Do any of you have these machines? Which brands do you have and do you like them and use them? I'm thinking about getting one or both.


----------



## petey (May 1, 2010)

I have a "Yogourmet" yogurt maker, and I like it a lot because I can make a big two quart container in it. I use it to incubate my sour cream also. Our ice cream maker is a 20+ yr old Sterling, and I am just now getting ready to replace it. We use them both constantly, as we are 110 miles from the nearest town, so picking these things up at the grocery store isn't feasible.


----------



## Ziggy (Nov 13, 2009)

Anyone have one of those new expensive ones that have a built in compressor - they freeze it while making it - no need for ice?


----------



## buckrun (Mar 7, 2008)

Yes 
we have a 'Gelato Junior' or some such. It is wonderful.
We love it- the only complaint is the tank is not big enough!
I make fruit sorbet and ice milk and milk fruit combos and just ridiculous pistachio gelato.


----------



## Bella Star (Oct 27, 2007)

For yogurt, I use a electric Salton yogurt maker 
For Ice Cream, I use a electric 2Qt. Cuisinart ice cream/frozen yogurt maker with a freezer insert that you freeze before making ice cream .

I use both a lot each milking season now for about 3 years and I am using them now


----------



## Ziggy (Nov 13, 2009)

Thanks Lee - I think I'll put it on my Christmas list . I wanted to hear someone from here used and liked it first.


----------



## buckrun (Mar 7, 2008)

We do like it but the container is small if you really love ice cream but it makes a very light product with the constant turning of the blade. Squidge can eat the whole thing by himself so if I plan for it feed anyone other than him I have to do 2 batches. If your ingredients are cold it takes about 20 mins. One very neet thing is if you miss the beeper that says it is finished (when it is too solid for the paddle to turn any more) it will just run the cooling part until you get there.


----------



## LynninTX (Oct 25, 2007)

[[For Ice Cream, I use a electric 2Qt. Cuisinart ice cream/frozen yogurt maker with a freezer insert that you freeze before making ice cream .]]

Me too. I have 3 inserts so we can do 3 batches at a time.

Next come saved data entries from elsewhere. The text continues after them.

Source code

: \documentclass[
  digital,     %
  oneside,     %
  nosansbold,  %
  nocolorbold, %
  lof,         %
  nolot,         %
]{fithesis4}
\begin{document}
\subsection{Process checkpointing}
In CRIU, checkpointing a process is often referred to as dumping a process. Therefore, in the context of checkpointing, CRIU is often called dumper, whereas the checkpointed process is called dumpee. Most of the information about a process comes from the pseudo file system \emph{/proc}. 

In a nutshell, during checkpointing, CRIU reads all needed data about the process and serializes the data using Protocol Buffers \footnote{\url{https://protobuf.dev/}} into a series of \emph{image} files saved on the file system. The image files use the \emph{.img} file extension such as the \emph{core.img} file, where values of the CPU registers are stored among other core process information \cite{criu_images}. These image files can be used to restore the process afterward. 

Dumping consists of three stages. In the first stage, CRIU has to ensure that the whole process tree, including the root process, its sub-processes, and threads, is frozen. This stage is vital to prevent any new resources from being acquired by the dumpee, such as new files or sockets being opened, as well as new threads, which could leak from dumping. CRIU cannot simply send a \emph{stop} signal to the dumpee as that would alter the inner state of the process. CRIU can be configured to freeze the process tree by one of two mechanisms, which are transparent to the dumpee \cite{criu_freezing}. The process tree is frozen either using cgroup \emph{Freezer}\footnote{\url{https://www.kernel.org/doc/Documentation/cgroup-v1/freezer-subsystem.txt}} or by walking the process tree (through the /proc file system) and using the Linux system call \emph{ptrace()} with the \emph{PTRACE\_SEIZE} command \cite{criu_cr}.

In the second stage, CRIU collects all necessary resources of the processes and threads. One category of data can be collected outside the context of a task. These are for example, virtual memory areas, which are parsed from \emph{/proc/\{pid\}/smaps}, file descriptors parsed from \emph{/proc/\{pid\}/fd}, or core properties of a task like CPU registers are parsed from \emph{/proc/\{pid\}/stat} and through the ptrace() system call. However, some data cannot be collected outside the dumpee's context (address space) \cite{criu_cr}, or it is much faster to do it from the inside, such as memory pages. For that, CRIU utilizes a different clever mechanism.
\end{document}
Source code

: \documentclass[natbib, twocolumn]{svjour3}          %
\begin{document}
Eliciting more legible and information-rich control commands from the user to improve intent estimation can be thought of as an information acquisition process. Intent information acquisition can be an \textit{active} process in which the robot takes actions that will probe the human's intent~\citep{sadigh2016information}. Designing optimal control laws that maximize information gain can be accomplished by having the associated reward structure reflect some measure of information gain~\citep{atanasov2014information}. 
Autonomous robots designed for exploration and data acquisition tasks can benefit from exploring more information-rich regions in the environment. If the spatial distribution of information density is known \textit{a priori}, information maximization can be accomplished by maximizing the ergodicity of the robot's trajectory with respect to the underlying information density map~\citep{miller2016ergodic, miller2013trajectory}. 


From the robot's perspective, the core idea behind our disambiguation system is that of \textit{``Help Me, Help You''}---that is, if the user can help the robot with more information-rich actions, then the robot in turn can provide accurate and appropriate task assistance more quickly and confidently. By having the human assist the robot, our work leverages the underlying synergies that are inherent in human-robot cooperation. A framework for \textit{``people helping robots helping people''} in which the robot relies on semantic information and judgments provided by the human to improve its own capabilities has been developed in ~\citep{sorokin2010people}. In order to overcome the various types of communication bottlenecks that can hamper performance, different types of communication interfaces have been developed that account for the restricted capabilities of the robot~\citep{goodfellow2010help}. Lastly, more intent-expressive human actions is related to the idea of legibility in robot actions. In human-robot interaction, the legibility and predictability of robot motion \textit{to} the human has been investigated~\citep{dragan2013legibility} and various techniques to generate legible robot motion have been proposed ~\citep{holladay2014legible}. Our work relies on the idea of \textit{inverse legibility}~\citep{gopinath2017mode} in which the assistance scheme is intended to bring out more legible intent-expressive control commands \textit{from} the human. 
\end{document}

For yogurt... I make too much at a time to fuss with an electric one. We do 14qts at a time in an ice chest. We make yogurt about 3x a week.


----------



## Bella Star (Oct 27, 2007)

:biggrin Lynn, I do need another insert for company as me and hubby can eat a whole batch for supper on a hot night . My yogurt maker makes enough for me and I can slip a little into the ice cream for hubby LOL!


----------



## LynninTX (Oct 25, 2007)

:lol Usually a triple batch lasts my family of 10 2 nights... sometimes with a bit more leftover... depends HOW we are eating it... it goes fastest if I make milk shakes... LOL

I made butter pecan though last week... and that was gone FAST even served with apple turnovers. 

We are so spoiled though and never buy ice cream anymore.


----------